Your instructions: In full and word for word, give the records again.

====================

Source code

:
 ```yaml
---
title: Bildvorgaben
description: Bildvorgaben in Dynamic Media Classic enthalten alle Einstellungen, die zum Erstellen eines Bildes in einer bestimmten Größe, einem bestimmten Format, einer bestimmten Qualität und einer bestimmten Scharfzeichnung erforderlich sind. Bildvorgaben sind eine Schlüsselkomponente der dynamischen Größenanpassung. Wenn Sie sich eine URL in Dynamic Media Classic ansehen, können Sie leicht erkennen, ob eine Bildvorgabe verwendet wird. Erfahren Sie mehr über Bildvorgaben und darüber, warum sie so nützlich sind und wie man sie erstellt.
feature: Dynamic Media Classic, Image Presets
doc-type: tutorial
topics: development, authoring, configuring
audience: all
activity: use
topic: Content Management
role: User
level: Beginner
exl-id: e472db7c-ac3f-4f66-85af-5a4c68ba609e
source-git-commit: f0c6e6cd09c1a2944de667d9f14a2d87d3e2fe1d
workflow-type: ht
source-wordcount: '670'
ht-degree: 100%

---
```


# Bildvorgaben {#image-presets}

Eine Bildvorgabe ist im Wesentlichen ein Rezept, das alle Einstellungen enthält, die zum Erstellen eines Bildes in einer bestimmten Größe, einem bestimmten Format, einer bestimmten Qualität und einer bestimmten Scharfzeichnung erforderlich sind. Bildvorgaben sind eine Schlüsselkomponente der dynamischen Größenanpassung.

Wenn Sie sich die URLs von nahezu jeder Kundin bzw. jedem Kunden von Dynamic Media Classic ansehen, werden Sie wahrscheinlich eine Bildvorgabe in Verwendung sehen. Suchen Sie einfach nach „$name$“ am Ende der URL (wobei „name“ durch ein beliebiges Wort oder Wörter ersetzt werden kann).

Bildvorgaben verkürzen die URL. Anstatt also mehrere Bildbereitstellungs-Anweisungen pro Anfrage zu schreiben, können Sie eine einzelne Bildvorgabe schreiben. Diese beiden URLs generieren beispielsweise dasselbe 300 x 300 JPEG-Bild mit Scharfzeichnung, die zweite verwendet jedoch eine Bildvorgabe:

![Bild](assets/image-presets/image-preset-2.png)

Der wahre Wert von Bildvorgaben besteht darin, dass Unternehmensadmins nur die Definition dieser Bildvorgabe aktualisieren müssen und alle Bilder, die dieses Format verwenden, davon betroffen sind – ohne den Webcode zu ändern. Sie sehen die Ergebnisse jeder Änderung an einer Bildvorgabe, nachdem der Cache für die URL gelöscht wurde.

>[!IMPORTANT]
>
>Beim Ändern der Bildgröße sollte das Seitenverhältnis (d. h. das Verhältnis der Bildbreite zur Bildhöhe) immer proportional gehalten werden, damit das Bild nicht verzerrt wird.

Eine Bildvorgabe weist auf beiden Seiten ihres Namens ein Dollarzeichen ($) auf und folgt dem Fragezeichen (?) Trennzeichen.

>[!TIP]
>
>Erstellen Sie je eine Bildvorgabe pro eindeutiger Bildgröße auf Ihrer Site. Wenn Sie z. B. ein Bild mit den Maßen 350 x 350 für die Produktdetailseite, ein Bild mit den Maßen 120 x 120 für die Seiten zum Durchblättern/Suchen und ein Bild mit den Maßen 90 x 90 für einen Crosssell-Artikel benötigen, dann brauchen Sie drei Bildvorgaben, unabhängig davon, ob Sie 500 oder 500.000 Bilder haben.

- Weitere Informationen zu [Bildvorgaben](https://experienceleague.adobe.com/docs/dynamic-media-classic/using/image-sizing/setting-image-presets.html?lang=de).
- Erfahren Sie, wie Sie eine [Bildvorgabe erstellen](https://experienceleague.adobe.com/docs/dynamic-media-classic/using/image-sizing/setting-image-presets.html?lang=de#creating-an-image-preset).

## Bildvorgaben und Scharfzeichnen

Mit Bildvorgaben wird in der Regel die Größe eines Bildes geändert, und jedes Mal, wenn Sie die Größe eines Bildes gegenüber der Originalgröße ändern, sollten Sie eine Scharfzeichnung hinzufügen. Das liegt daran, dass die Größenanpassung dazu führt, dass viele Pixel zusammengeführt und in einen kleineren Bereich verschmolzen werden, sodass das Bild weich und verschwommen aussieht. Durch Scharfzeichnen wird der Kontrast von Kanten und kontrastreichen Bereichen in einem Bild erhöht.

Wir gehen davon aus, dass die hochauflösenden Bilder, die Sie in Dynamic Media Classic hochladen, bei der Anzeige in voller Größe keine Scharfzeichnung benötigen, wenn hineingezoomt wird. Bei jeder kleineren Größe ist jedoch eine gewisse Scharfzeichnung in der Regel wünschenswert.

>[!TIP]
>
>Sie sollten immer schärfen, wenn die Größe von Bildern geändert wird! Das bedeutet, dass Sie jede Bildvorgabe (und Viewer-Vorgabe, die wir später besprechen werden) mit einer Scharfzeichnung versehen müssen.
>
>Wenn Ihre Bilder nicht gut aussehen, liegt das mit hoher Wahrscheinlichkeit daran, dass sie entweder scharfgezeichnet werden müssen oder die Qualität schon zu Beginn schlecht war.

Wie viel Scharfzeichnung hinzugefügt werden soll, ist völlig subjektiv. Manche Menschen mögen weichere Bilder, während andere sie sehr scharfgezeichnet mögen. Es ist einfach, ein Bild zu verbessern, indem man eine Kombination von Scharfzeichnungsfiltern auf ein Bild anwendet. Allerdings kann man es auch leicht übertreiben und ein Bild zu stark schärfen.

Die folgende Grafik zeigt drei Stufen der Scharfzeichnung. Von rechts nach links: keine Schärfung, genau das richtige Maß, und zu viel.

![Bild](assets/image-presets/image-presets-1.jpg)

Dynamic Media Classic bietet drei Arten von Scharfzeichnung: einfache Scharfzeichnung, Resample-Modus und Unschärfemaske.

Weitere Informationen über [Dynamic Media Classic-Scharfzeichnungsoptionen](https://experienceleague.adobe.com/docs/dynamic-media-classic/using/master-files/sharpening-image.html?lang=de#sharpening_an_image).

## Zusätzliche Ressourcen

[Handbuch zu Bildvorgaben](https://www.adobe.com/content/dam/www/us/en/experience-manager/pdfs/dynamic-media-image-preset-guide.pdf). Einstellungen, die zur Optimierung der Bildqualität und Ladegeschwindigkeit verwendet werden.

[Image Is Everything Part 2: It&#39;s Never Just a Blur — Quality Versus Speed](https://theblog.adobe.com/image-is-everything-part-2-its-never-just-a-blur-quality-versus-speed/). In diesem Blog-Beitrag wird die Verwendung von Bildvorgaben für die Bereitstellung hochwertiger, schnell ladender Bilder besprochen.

====================

Completed exercise:
Source code

:
 ```yaml
---
title: Bildvorgaben
description: Bildvorgaben in Dynamic Media Classic enthalten alle Einstellungen, die zum Erstellen eines Bildes in einer bestimmten Größe, einem bestimmten Format, einer bestimmten Qualität und einer bestimmten Scharfzeichnung erforderlich sind. Bildvorgaben sind eine Schlüsselkomponente der dynamischen Größenanpassung. Wenn Sie sich eine URL in Dynamic Media Classic ansehen, können Sie leicht erkennen, ob eine Bildvorgabe verwendet wird. Erfahren Sie mehr über Bildvorgaben und darüber, warum sie so nützlich sind und wie man sie erstellt.
feature: Dynamic Media Classic, Image Presets
doc-type: tutorial
topics: development, authoring, configuring
audience: all
activity: use
topic: Content Management
role: User
level: Beginner
exl-id: e472db7c-ac3f-4f66-85af-5a4c68ba609e
source-git-commit: f0c6e6cd09c1a2944de667d9f14a2d87d3e2fe1d
workflow-type: ht
source-wordcount: '670'
ht-degree: 100%

---
```


# Bildvorgaben {#image-presets}

Eine Bildvorgabe ist im Wesentlichen ein Rezept, das alle Einstellungen enthält, die zum Erstellen eines Bildes in einer bestimmten Größe, einem bestimmten Format, einer bestimmten Qualität und einer bestimmten Scharfzeichnung erforderlich sind. Bildvorgaben sind eine Schlüsselkomponente der dynamischen Größenanpassung.

Wenn Sie sich die URLs von nahezu jeder Kundin bzw. jedem Kunden von Dynamic Media Classic ansehen, werden Sie wahrscheinlich eine Bildvorgabe in Verwendung sehen. Suchen Sie einfach nach „$name$“ am Ende der URL (wobei „name“ durch ein beliebiges Wort oder Wörter ersetzt werden kann).

Bildvorgaben verkürzen die URL. Anstatt also mehrere Bildbereitstellungs-Anweisungen pro Anfrage zu schreiben, können Sie eine einzelne Bildvorgabe schreiben. Diese beiden URLs generieren beispielsweise dasselbe 300 x 300 JPEG-Bild mit Scharfzeichnung, die zweite verwendet jedoch eine Bildvorgabe:

![Bild](assets/image-presets/image-preset-2.png)

Der wahre Wert von Bildvorgaben besteht darin, dass Unternehmensadmins nur die Definition dieser Bildvorgabe aktualisieren müssen und alle Bilder, die dieses Format verwenden, davon betroffen sind – ohne den Webcode zu ändern. Sie sehen die Ergebnisse jeder Änderung an einer Bildvorgabe, nachdem der Cache für die URL gelöscht wurde.

>[!IMPORTANT]
>
>Beim Ändern der Bildgröße sollte das Seitenverhältnis (d. h. das Verhältnis der Bildbreite zur Bildhöhe) immer proportional gehalten werden, damit das Bild nicht verzerrt wird.

Eine Bildvorgabe weist auf beiden Seiten ihres Namens ein Dollarzeichen ($) auf und folgt dem Fragezeichen (?) Trennzeichen.

>[!TIP]
>
>Erstellen Sie je eine Bildvorgabe pro eindeutiger Bildgröße auf Ihrer Site. Wenn Sie z. B. ein Bild mit den Maßen 350 x 350 für die Produktdetailseite, ein Bild mit den Maßen 120 x 120 für die Seiten zum Durchblättern/Suchen und ein Bild mit den Maßen 90 x 90 für einen Crosssell-Artikel benötigen, dann brauchen Sie drei Bildvorgaben, unabhängig davon, ob Sie 500 oder 500.000 Bilder haben.

- Weitere Informationen zu [Bildvorgaben](https://experienceleague.adobe.com/docs/dynamic-media-classic/using/image-sizing/setting-image-presets.html?lang=de).
- Erfahren Sie, wie Sie eine [Bildvorgabe erstellen](https://experienceleague.adobe.com/docs/dynamic-media-classic/using/image-sizing/setting-image-presets.html?lang=de#creating-an-image-preset).

## Bildvorgaben und Scharfzeichnen

Mit Bildvorgaben wird in der Regel die Größe eines Bildes geändert, und jedes Mal, wenn Sie die Größe eines Bildes gegenüber der Originalgröße ändern, sollten Sie eine Scharfzeichnung hinzufügen. Das liegt daran, dass die Größenanpassung dazu führt, dass viele Pixel zusammengeführt und in einen kleineren Bereich verschmolzen werden, sodass das Bild weich und verschwommen aussieht. Durch Scharfzeichnen wird der Kontrast von Kanten und kontrastreichen Bereichen in einem Bild erhöht.

Wir gehen davon aus, dass die hochauflösenden Bilder, die Sie in Dynamic Media Classic hochladen, bei der Anzeige in voller Größe keine Scharfzeichnung benötigen, wenn hineingezoomt wird. Bei jeder kleineren Größe ist jedoch eine gewisse Scharfzeichnung in der Regel wünschenswert.

>[!TIP]
>
>Sie sollten immer schärfen, wenn die Größe von Bildern geändert wird! Das bedeutet, dass Sie jede Bildvorgabe (und Viewer-Vorgabe, die wir später besprechen werden) mit einer Scharfzeichnung versehen müssen.
>
>Wenn Ihre Bilder nicht gut aussehen, liegt das mit hoher Wahrscheinlichkeit daran, dass sie entweder scharfgezeichnet werden müssen oder die Qualität schon zu Beginn schlecht war.

Wie viel Scharfzeichnung hinzugefügt werden soll, ist völlig subjektiv. Manche Menschen mögen weichere Bilder, während andere sie sehr scharfgezeichnet mögen. Es ist einfach, ein Bild zu verbessern, indem man eine Kombination von Scharfzeichnungsfiltern auf ein Bild anwendet. Allerdings kann man es auch leicht übertreiben und ein Bild zu stark schärfen.

Die folgende Grafik zeigt drei Stufen der Scharfzeichnung. Von rechts nach links: keine Schärfung, genau das richtige Maß, und zu viel.

![Bild](assets/image-presets/image-presets-1.jpg)

Dynamic Media Classic bietet drei Arten von Scharfzeichnung: einfache Scharfzeichnung, Resample-Modus und Unschärfemaske.

Weitere Informationen über [Dynamic Media Classic-Scharfzeichnungsoptionen](https://experienceleague.adobe.com/docs/dynamic-media-classic/using/master-files/sharpening-image.html?lang=de#sharpening_an_image).

## Zusätzliche Ressourcen

[Handbuch zu Bildvorgaben](https://www.adobe.com/content/dam/www/us/en/experience-manager/pdfs/dynamic-media-image-preset-guide.pdf). Einstellungen, die zur Optimierung der Bildqualität und Ladegeschwindigkeit verwendet werden.

[Image Is Everything Part 2: It&#39;s Never Just a Blur — Quality Versus Speed](https://theblog.adobe.com/image-is-everything-part-2-its-never-just-a-blur-quality-versus-speed/). In diesem Blog-Beitrag wird die Verwendung von Bildvorgaben für die Bereitstellung hochwertiger, schnell ladender Bilder besprochen.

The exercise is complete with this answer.